=== Section Start ===
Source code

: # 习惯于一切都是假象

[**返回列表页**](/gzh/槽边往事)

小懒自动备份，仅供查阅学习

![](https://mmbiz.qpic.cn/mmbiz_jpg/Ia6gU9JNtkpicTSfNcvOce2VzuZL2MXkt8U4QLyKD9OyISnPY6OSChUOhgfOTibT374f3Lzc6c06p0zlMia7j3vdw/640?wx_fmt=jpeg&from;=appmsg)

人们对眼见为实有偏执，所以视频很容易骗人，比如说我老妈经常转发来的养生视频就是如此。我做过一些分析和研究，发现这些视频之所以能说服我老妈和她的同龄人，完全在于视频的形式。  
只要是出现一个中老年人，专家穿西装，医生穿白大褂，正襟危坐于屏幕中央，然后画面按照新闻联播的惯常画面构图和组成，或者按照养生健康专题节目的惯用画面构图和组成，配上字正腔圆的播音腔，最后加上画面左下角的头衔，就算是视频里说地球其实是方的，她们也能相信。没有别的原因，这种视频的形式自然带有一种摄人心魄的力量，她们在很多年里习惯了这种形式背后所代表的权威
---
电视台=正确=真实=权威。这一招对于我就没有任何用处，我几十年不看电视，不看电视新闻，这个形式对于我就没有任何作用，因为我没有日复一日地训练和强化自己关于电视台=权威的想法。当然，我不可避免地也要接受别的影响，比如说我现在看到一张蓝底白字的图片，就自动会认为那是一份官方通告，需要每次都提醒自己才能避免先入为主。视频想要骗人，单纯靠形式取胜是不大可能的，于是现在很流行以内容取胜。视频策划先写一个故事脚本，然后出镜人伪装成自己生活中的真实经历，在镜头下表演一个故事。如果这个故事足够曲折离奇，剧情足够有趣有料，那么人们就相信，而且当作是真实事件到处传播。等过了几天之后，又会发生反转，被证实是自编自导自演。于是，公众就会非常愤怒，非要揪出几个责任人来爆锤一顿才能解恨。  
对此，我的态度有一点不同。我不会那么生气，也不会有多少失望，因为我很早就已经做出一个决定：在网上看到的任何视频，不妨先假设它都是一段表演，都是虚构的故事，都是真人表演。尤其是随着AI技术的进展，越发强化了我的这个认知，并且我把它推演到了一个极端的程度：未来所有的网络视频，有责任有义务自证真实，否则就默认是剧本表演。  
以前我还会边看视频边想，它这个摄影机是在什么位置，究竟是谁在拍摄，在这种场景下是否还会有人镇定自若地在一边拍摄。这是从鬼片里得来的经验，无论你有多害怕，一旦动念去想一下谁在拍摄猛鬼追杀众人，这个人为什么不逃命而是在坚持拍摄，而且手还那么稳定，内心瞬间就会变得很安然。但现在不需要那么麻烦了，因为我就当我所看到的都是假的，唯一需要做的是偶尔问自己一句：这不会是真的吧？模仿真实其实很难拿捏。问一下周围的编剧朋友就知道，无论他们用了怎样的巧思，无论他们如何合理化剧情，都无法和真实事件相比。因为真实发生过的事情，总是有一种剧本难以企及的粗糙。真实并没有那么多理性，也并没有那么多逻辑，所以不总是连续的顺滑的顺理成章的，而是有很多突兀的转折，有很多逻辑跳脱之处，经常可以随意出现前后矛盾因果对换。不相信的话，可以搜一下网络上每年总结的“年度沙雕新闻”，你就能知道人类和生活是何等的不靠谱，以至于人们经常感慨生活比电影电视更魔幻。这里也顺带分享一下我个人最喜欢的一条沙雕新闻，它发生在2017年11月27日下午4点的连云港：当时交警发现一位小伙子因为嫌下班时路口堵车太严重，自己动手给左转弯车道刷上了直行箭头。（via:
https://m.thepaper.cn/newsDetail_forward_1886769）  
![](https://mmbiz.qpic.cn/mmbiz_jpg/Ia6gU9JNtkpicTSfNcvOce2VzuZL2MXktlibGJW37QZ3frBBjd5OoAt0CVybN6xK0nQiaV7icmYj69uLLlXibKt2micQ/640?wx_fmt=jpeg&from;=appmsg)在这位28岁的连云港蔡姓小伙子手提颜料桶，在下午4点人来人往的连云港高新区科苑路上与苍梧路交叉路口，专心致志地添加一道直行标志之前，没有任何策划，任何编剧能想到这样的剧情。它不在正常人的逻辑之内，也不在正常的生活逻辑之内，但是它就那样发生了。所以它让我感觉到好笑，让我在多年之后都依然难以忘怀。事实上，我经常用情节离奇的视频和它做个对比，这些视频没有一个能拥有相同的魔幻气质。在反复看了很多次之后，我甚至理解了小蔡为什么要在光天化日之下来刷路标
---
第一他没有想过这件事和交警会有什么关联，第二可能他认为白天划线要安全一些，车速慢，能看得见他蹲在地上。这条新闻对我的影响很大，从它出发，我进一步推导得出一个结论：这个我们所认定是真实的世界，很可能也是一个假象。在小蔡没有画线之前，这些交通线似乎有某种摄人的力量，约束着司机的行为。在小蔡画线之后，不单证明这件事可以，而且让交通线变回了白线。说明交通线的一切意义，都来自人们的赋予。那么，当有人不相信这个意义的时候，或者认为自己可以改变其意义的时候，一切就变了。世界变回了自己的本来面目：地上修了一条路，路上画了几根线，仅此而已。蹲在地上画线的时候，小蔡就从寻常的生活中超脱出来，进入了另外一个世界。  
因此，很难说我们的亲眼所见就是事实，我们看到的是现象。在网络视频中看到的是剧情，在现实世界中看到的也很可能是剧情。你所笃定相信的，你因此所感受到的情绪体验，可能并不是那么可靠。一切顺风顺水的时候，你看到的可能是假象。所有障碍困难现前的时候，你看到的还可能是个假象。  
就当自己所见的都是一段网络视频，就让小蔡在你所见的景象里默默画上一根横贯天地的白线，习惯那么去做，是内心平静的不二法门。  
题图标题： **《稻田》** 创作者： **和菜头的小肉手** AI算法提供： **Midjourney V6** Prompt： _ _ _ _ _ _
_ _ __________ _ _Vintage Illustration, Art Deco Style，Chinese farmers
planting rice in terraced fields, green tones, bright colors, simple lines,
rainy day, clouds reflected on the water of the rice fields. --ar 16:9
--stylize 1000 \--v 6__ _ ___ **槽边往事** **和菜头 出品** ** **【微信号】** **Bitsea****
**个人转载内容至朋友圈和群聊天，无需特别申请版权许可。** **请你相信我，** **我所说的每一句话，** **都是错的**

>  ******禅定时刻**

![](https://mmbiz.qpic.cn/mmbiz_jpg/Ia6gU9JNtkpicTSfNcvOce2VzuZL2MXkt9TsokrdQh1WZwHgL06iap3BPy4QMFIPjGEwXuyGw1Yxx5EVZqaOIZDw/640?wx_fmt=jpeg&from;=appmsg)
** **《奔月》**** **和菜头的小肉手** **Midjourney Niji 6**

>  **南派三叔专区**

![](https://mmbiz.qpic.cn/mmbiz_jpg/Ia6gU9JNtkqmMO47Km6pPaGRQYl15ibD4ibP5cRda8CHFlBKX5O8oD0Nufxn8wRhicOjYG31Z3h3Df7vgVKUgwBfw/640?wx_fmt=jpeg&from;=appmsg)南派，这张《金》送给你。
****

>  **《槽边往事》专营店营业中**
=== Section End ===
=== Section Start ===
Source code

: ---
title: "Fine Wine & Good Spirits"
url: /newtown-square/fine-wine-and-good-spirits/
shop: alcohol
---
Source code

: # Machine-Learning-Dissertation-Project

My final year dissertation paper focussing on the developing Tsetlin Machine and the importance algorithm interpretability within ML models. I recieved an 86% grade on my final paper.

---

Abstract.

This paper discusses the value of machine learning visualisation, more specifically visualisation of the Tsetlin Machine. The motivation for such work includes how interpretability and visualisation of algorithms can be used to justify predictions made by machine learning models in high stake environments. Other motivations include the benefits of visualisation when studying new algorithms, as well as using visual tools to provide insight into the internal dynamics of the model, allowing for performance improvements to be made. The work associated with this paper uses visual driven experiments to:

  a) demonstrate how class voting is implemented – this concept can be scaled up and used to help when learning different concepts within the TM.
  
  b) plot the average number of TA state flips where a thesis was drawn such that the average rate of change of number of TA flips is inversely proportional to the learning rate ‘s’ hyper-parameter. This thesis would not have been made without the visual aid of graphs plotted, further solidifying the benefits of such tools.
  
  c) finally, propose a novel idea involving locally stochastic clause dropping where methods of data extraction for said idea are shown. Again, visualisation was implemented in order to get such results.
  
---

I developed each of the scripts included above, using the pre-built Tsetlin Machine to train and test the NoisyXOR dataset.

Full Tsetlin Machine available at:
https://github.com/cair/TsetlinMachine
=== Section End ===
**Exercise description:**
Scan the listing for the string "和菜头的小肉手", then copy every line where it appears.

**Exercise solution:**
题图标题： **《稻田》** 创作者： **和菜头的小肉手** AI算法提供： **Midjourney V6** Prompt： _ _ _ _ _ _
** **《奔月》**** **和菜头的小肉手** **Midjourney Niji 6**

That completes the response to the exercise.